実際にUbuntu 16.04を起動して残ったログを以下に示します。100個も出ませんでした。

Exception 13 @ 0010:FFFFFFFF81064486

Code: 0F 32 45 31 C0 48 C1 E2
Exception 13 @ 0010:FFFFFFFF81064486
Code: 0F 32 45 31 C0 48 C1 E2
Exception 13 @ 0010:FFFFFFFF81064486
Code: 0F 32 45 31 C0 48 C1 E2
Exception 13 @ 0010:FFFFFFFF81064486
Code: 0F 32 45 31 C0 48 C1 E2
Exception 13 @ 0010:FFFFFFFF81064486
Code: 0F 32 45 31 C0 48 C1 E2
Exception 2 @ 0033:7F133DA6BE30
Code: 41 55 41 54 41 89 CD 55
Exception 2 @ 0010:FFFFFFFFC06A9DEB
Code: 5D C3 0F 1F 00 0F 1F 44

ここでは最初に数回の一般保護例外 (13) が記録されています。出力された機械語を見てわかる方も多いとは思いますが、一応objdumpコマンドを用いて命令を調べてみましょう。%ripの値が大きいので64ビットのようですから、-m i386:x86-64を指定します。

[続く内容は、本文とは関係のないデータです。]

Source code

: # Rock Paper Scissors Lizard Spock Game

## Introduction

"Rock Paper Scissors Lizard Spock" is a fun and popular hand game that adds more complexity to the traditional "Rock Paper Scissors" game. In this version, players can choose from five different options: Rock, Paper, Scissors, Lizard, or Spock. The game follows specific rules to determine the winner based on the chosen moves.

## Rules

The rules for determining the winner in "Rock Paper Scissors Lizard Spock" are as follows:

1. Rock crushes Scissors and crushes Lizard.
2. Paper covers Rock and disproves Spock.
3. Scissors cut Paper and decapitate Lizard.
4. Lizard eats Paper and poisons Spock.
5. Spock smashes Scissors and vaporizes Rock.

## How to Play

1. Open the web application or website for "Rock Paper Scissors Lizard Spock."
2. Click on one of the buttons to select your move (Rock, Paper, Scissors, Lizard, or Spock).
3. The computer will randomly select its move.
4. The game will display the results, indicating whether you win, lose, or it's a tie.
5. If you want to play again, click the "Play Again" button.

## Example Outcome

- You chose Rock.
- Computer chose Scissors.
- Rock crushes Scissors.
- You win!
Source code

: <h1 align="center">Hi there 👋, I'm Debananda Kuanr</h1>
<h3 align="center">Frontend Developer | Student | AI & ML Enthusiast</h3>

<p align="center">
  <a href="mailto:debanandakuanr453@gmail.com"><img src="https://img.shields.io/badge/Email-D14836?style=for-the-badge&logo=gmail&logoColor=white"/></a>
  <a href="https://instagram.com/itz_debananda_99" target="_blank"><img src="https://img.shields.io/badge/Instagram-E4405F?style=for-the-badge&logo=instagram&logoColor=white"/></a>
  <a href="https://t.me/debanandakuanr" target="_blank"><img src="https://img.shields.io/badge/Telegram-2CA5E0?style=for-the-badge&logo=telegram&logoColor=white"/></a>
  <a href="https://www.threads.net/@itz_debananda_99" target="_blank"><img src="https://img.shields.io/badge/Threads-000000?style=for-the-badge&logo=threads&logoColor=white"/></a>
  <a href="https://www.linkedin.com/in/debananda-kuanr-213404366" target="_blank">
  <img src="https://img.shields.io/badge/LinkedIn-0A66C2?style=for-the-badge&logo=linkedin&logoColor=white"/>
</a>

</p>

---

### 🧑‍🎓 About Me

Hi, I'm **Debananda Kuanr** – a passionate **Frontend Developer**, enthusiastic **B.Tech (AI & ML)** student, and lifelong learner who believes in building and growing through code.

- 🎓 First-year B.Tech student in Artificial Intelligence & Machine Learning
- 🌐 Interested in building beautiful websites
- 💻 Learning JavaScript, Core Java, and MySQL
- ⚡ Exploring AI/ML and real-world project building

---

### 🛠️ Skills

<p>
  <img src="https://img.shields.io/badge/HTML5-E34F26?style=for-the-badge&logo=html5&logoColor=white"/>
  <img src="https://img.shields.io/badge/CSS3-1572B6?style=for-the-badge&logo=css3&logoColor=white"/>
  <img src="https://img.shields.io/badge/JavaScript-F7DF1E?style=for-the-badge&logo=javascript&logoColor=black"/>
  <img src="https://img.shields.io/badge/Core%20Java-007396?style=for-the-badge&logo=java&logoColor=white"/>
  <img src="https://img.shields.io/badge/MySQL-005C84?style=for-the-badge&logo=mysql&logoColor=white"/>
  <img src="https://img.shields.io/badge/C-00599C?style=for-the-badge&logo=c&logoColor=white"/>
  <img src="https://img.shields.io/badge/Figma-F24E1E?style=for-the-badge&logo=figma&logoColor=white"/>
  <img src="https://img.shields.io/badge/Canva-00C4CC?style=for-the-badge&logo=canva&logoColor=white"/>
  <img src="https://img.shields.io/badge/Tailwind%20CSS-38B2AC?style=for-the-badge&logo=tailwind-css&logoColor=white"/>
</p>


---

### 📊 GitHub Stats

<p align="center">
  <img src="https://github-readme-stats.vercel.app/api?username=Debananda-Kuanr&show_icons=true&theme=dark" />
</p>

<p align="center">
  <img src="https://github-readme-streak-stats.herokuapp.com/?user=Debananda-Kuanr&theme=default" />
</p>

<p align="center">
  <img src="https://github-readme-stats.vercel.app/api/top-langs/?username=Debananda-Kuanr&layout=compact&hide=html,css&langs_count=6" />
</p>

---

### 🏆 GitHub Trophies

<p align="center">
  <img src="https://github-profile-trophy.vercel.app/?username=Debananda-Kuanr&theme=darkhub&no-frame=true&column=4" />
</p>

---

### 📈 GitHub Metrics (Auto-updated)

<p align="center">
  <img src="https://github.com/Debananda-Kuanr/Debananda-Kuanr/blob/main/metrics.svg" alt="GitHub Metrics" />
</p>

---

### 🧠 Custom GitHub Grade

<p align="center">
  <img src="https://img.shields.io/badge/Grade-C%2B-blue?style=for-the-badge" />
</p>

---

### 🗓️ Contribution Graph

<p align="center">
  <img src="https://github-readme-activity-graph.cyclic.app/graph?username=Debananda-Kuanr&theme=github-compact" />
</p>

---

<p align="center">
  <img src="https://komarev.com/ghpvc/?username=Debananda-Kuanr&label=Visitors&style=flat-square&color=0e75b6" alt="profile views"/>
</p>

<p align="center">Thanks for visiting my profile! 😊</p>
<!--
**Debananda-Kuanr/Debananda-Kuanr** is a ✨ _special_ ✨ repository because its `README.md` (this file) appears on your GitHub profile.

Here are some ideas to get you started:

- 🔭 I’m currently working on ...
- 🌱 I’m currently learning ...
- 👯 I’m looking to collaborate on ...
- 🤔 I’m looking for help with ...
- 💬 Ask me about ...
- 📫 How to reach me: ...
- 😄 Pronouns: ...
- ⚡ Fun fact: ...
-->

$ printf '\x0F\x32\x45\x31\xC0\x48\xC1\xE2' > a

$ objdump -D -b binary -m i386:x86-64 a

a: file format binary

Disassembly of section .data:

0000000000000000 <.data>:
0: 0f 32 rdmsr
2: 45 31 c0 xor %r8d,%r8d
5: 48 rex.W
6: c1 .byte 0xc1
7: e2 .byte 0xe2

このように、rdmsr命令であることがわかります。今回はここで問題が発生しているわけではありませんが、何か問題がある場合は、こうして命令がわかると、次にrdmsr命令が使うレジスターの内容をログに残してみるなどして、デバッグを進めていくことができます。